Gender, Speech Styles and the Assessment of Discussion

Chapter 4 - Data Analysis I: The Classroom Discussions

4.4 Summary

4.4.1. The Classification of Discussion Styles

Is the classification of pupils' behaviour in class discussion as competitive, co-operative, or non-co-operative, feasible?

To a degree, it proved to be feasible to classify facets of pupils' behaviour in classroom discussion as competitive, co-operative, or non-co-operative, although speakers rarely used only one style. The speakers in Group VII were co-operative towards one another throughout the discussion, but B5 in Group III was the only speaker in the sample to use almost solely competitive features. Some speakers behaved co-operatively towards certain group members and competitively towards others, such as the girls in Group I, who treated each other with varying degrees of co-operativeness, but used competitive behaviour towards B1. Other speakers mixed co-operative, competitive, and non-co- operative features, in their behaviour towards a single addressee, such as G10 towards G9 in Group V.

The model does not therefore map straightforwardly onto pupils' behaviour in discussion groups.
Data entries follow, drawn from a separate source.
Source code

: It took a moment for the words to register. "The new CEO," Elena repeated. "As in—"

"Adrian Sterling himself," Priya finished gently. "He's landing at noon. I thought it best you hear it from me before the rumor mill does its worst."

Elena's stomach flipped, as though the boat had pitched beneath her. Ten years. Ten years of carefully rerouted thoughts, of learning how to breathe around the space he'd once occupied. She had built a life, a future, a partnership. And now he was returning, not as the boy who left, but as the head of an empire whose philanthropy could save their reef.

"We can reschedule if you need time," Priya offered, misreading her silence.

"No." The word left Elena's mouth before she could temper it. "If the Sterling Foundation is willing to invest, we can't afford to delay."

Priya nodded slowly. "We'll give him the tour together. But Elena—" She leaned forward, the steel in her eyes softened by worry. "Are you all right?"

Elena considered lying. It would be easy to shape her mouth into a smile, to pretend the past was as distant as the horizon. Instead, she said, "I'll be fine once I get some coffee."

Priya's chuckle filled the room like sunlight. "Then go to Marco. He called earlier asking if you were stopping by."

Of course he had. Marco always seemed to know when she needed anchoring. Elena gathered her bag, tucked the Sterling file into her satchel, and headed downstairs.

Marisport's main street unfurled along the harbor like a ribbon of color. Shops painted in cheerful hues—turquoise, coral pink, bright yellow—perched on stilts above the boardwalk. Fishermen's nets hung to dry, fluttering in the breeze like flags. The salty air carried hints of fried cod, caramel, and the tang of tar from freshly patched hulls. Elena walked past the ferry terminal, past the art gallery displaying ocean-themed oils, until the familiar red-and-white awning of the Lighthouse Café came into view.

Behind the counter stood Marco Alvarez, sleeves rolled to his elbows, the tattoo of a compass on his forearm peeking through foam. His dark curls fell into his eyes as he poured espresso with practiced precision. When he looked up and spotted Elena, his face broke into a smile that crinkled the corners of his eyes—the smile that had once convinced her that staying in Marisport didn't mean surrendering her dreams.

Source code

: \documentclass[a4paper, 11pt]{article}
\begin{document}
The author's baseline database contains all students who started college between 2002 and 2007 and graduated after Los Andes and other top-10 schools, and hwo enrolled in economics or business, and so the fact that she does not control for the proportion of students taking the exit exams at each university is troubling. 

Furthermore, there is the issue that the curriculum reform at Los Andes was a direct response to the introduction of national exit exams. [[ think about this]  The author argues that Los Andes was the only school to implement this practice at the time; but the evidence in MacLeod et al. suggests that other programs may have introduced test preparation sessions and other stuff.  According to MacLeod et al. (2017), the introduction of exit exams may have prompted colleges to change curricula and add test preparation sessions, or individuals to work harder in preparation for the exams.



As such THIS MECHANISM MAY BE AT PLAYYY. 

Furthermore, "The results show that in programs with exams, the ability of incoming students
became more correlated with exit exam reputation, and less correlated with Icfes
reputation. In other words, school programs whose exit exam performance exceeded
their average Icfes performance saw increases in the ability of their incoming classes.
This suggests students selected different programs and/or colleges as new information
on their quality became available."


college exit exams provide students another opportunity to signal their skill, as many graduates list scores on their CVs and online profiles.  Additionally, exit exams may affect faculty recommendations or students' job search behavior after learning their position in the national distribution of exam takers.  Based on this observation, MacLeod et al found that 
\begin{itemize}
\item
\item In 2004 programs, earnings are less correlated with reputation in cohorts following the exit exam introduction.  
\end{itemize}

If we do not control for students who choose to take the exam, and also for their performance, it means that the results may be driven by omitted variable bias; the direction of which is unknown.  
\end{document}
Nevertheless, there were correlations between groups of features, co-operative, non-co- operative or competitive, suggesting that the model is appropriate to a degree in describing pupils' behaviour in discussions. It can also usefully draw attention to some aspects of discussions such as floor distribution and ways of negotiating conflict. Therefore, although the model may not be able to describe completely someone's behaviour in a discussion, it can still help as a way to think about aspects of their behaviour.

4.4.2. Gender Differences

Do girls and boys differ in their use of these styles?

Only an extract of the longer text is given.